E l’unica cosa che gli stampo addosso è un bacio con l’augurio di una buona giornata.
Non lo so cosa si provi a stampare adesivi con il gruppo sanguigno del proprio figlio per la paura che un bombardamento lo colpisca mentre è a scuola. So cosa si prova quando si tenta, con delicatezza e quel minimo di conoscenza che si sfiora, a raccontargli ciò che sta accadendo.

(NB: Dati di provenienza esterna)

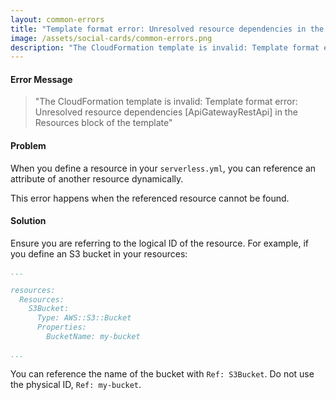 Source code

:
 ```yaml
---
layout: common-errors
title: "Template format error: Unresolved resource dependencies in the Resources block of the template"
image: /assets/social-cards/common-errors.png
description: "The CloudFormation template is invalid: Template format error: Unresolved resource dependencies [ApiGatewayRestApi] in the Resources block of the template"
---
```


#### Error Message

> "The CloudFormation template is invalid: Template format error: Unresolved resource dependencies [ApiGatewayRestApi] in the Resources block of the template"


#### Problem

When you define a resource in your `serverless.yml`, you can reference an attribute of another resource dynamically.

This error happens when the referenced resource cannot be found.


#### Solution

Ensure you are referring to the logical ID of the resource. For example, if you define an S3 bucket in your resources:

``` yml
...

resources:
  Resources:
    S3Bucket:
      Type: AWS::S3::Bucket
      Properties:
        BucketName: my-bucket

...
```

You can reference the name of the bucket with `Ref: S3Bucket`. Do not use the physical ID, `Ref: my-bucket`.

Capita di vederne uno col volto tra l’impaurito e l’imbarazzato e l’altro che prende appunti. Un approccio sacrosanto dinanzi ai fatti di guerra: la paura, l’imbarazzo, il bisogno di imparare e tenerne traccia. Capita di parlare di cosa accade quando il potere è nelle mani sbagliate, di parlare di organizzazioni internazionali, diritti umanitari, di mondi connessi, di sanzioni, di paura, di fughe, di accoglienza. Allora capita anche che elaborino a loro modo, con il disegno. Uno ritrae Putin in arresto e dietro le sbarre, e accanto, “Ucraini (e non solo) che fanno festa”. L’altro disegna una tomba “RIP quel tremendo coso che voleva conquistare l’Ucraina”. E poi un enigma con il codice crittografato per scoprire “Abbasso Putin”.
E soprattutto, sopra tutto, ti portano una bustina: “I soldini per le persone ucraine in difficoltà”, con i loro risparmi. So cosa si prova, con quel misto di emozioni. La paura per aver affidato loro un altro pensiero enorme dopo due anni di pandemia, senza sapere anche stavolta quali conseguenze avrà. L’imbarazzo di dover parlare di guerra, dopo averli appena abbracciati per le lacrime alle riflessioni sull’Olocausto. La voglia di tenere traccia di quello che sono, che fanno. Una speranza, si direbbe. Sento molto spesso dire che i nostri figli sono la nostra speranza nel futuro. Io credo che sia un modo subdolo per dare loro responsabilità che non vogliamo assumerci. Questo è il presente. Con le sue sfide. E la speranza non è cosa da lasciare al fato, a ciò che sarà. È spinta, è movimento, verso l’altro, verso noi. È molto più del “non stare a guardare”. Anzi, è guardare proprio, guardare con coraggio e con l’augurio di una buona giornata.